Cet article est consacré à expliquer la formation des schistes des Cévennes et ses caractéristiques. Ses utilisations au cours de l’histoire sont présentées à travers des exemples concrets pris sur la commune de Saint-Germain de Calberte et ses environs.
La formation du schiste
Le schiste s’est formé en deux stades qui ont eu lieu au cours de l’histoire des roches des Cévennes [1] (voir figure 1).

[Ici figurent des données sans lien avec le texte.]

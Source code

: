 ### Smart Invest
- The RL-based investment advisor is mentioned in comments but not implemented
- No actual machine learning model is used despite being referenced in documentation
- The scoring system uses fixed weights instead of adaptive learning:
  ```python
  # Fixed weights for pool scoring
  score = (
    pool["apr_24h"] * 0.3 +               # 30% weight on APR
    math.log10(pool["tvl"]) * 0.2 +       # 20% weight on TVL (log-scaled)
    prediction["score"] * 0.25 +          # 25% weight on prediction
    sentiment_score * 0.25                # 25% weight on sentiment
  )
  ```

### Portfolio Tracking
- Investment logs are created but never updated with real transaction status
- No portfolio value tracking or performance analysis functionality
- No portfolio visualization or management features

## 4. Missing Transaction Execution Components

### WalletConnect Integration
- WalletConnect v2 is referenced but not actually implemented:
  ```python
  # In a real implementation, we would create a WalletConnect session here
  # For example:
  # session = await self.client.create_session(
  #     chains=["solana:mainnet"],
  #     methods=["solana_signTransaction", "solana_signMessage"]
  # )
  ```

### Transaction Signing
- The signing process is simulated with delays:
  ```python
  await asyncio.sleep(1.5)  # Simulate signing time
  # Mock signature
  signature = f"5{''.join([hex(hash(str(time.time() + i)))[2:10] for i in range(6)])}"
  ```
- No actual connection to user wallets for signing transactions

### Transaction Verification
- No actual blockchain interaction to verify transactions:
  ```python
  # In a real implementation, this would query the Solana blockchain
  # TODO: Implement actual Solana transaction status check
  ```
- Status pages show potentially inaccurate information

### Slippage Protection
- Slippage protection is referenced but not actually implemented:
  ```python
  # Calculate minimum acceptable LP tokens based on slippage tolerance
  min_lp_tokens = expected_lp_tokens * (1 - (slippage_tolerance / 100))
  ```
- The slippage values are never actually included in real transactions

Il y a 500 Millions d’années (Ma) environ, sous d’autres latitudes, un océan peu profond, le Iapétus, séparait deux plaques continentales. Des sédiments se sont déposés au fond de cet océan sous forme de couches. Ces couches contiennent les mêmes éléments (fines particules proches des argiles appelées pélites, quartz, feldspath…) mais dans des proportions différentes. Ces sédiments, de composition différente, donneront par la suite les différents types de schistes des Cévennes.
Il y a 340 Ma, le rapprochement des plaques provoque la fermeture de l’océan, puis la formation d’une chaîne de montagne : la chaîne hercynienne. Les plaques se chevauchent, et les sédiments déposés il y a 500 Ma d’années sur l’océan sont entraînés à 15 km de profondeur. La température et la pression augmentent et les minéraux, sous ces nouvelles conditions, se déforment comme le quartz ou se transforment en nouveaux minéraux : les pélites deviennent des micas, minéraux ressemblant à des paillettes. Sous les contraintes, les minéraux vont tous s’orienter de manière identique, cela va former des feuillets. Toutes ces transformations s’appellent le métamorphisme (du grec “ méta ” : changement, “ morphé ” : forme). Les sédiments se sont transformés en schistes.

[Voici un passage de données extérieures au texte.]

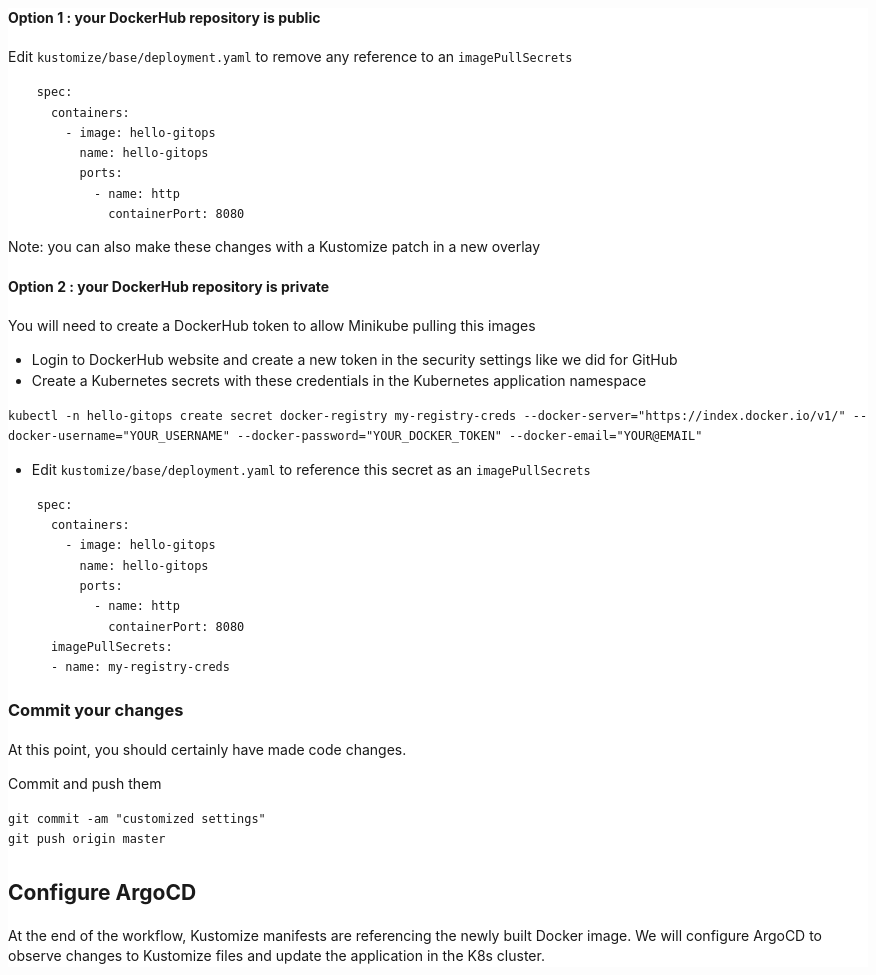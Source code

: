 #### Option 1 : your DockerHub repository is public

Edit `kustomize/base/deployment.yaml` to remove any reference to an `imagePullSecrets`

```
    spec:
      containers:
        - image: hello-gitops
          name: hello-gitops
          ports:
            - name: http
              containerPort: 8080
```

Note: you can also make these changes with a Kustomize patch in a new overlay

#### Option 2 : your DockerHub repository is private

You will need to create a DockerHub token to allow Minikube pulling this images
- Login to DockerHub website and create a new token in the security settings like we did for GitHub
- Create a Kubernetes secrets with these credentials in the Kubernetes application namespace
```
kubectl -n hello-gitops create secret docker-registry my-registry-creds --docker-server="https://index.docker.io/v1/" --docker-username="YOUR_USERNAME" --docker-password="YOUR_DOCKER_TOKEN" --docker-email="YOUR@EMAIL"
```
- Edit `kustomize/base/deployment.yaml` to reference this secret as an `imagePullSecrets`
```
    spec:
      containers:
        - image: hello-gitops
          name: hello-gitops
          ports:
            - name: http
              containerPort: 8080
      imagePullSecrets:
      - name: my-registry-creds
```

### Commit your changes

At this point, you should certainly have made code changes. 

Commit and push them
```
git commit -am "customized settings"
git push origin master
```

## Configure ArgoCD

At the end of the workflow, Kustomize manifests are referencing the newly built Docker image. We will configure ArgoCD to observe changes to Kustomize files and update the application in the K8s cluster.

Au cours de cet événement, d’autres phénomènes se produisent. Dans certaines zones très localisées, le schiste se déforme, se plisse. .. Ce sont des zones de déformation où l’eau circule préférentiellement. La silice du quartz est dissoute dans l’eau puis recristallise sous forme de quartz pur, blanc laiteux, au sein du schiste.
Puis par la suite, l’érosion des roches permet de faire remonter à la surface ces schistes formés à 15 km de profondeur. D’autres événements postérieurs provoquent localement des plissements, des fractures ou même l’altération ** de ces schistes.

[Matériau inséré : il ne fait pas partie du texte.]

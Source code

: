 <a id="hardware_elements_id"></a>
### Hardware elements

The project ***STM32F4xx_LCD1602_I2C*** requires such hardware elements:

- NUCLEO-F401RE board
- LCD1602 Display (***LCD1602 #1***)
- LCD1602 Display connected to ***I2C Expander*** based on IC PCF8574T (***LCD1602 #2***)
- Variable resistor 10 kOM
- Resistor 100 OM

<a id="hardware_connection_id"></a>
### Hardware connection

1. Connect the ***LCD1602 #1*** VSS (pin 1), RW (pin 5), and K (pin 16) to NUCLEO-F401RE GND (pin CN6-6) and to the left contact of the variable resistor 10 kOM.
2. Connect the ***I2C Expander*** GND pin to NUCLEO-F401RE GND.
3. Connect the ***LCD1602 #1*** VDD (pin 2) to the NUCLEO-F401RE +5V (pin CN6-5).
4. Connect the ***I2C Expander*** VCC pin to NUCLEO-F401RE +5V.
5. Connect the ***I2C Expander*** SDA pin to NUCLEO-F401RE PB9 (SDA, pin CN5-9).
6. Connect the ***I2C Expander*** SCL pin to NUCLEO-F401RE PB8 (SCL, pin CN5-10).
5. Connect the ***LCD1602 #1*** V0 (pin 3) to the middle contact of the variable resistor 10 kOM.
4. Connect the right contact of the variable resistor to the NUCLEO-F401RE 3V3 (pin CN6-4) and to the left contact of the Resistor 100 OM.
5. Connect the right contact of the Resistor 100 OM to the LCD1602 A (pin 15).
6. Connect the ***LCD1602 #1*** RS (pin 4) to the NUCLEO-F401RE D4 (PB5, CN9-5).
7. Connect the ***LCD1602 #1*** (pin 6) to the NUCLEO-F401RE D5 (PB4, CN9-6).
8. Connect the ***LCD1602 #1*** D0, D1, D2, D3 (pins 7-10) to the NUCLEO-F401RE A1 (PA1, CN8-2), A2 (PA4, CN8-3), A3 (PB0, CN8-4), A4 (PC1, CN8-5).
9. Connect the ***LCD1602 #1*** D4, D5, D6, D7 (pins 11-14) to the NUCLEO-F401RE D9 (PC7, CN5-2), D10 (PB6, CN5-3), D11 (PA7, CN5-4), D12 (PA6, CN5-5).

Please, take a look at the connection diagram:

Localisation des carrières d’extraction

Atelier-entrepôt de la carrière de schiste de Galta
L’histoire géologique que nous venons de résumer est responsable des principales caractéristiques du schiste (sa composition, son feuilletage, sa fracturation…) et de sa qualité.
Pour les murets, la pierre a souvent été extraite sur place, tandis que pour l’habitation, des schistes de meilleure qualité étaient recherchés. Autrefois, chaque exploitation avait sa petite carrière d’extraction pour les besoins familiaux. Actuellement, des carrières se sont développées alors que d’autres, économiquement peu rentables ou fautes de repreneurs, ont fermé [2].
En théorie, il est possible de définir les niveaux de schistes les mieux adaptés selon l’utilisation que l’on souhaite en faire. Les carriers recherchent préférentiellement les produits de composition homogène, au feuilletage régulier, contenant peu de veines de quartz blanc et peu affectés par des plis et fractures postérieurs. Ainsi les zones de déformation décrites au paragraphe précédent, où le schiste est très plissé et riche en veines de quartz sont à éviter. De même les zones d’altération (schistes rubanés sous les Causses par exemple) et les zones à proximité de failles contiennent des schistes de mauvaise qualité. Un autre critère de choix est celui de la composition du schiste. Elle contrôle la nature de la pierre, l’épaisseur et la régularité du feuilletage, définissant son utilisation. Ainsi, des schistes riches en micas appelés schistes noirs ont des feuillets bien marqués, se clivent facilement et finement et sont particulièrement utilisés comme lauzes pour les toitures. Les schistes homogènes en composition et aux feuillets réguliers mais épais seront appréciés comme pierre de dallage.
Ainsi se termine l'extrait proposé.